Records for the exercise =>
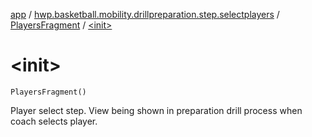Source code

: [app](../../index.md) / [hwp.basketball.mobility.drillpreparation.step.selectplayers](../index.md) / [PlayersFragment](index.md) / [&lt;init&gt;](.)

# &lt;init&gt;

`PlayersFragment()`

Player select step.
View being shown in preparation drill process when coach selects player.


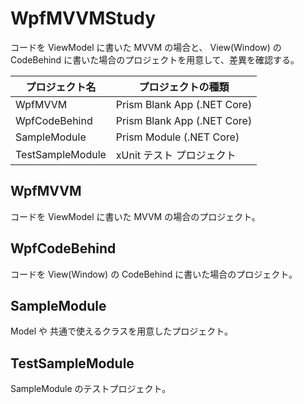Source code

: # WpfMVVMStudy

コードを ViewModel に書いた MVVM の場合と、 View(Window) の CodeBehind に書いた場合のプロジェクトを用意して、差異を確認する。

 プロジェクト名  |     プロジェクトの種類
---------------- | ---------------------------
WpfMVVM          | Prism Blank App (.NET Core)
WpfCodeBehind    | Prism Blank App (.NET Core)
SampleModule     | Prism Module (.NET Core)
TestSampleModule | xUnit テスト プロジェクト

## WpfMVVM

コードを ViewModel に書いた MVVM の場合のプロジェクト。

## WpfCodeBehind

コードを View(Window) の CodeBehind に書いた場合のプロジェクト。

## SampleModule

Model や 共通で使えるクラスを用意したプロジェクト。

## TestSampleModule

SampleModule のテストプロジェクト。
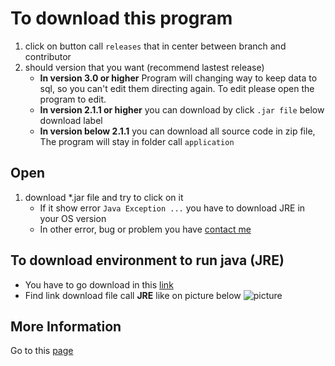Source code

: # To download this program

1. click on button call `releases` that in center between branch and contributor
2. should version that you want (recommend lastest release)
    - **In version 3.0 or higher** Program will changing way to keep data to sql, so you can't edit them directing again. To edit please open the program to edit.
    - **In version 2.1.1 or higher** you can download by click `.jar file` below download label
    - **In version below 2.1.1** you can download all source code in zip file, The program will stay in folder call `application`
          
## Open
1. download *.jar file and try to click on it <br>
     - If it show error `Java Exception ...` you have to download JRE in your OS version
     - In other error, bug or problem you have [contact me](mailto:kamontat_c@hotmail.com?subject=Error/Bug/Problem)
     
     
## To download environment to run java (JRE)
- You have to go download in this [link](http://www.oracle.com/technetwork/java/javase/downloads/index.html)
- Find link download file call **JRE** like on picture below
![picture](https://github.com/kamontat/CheckIDNumber/releases/download/v2.1.3/picture.png)

## More Information
Go to this [page](https://kamontat.github.io/CheckIDNumber/)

Problem details =>
Go through the data and count every line where the word "call" appears. Give only that count.

Output for this exercise =>
3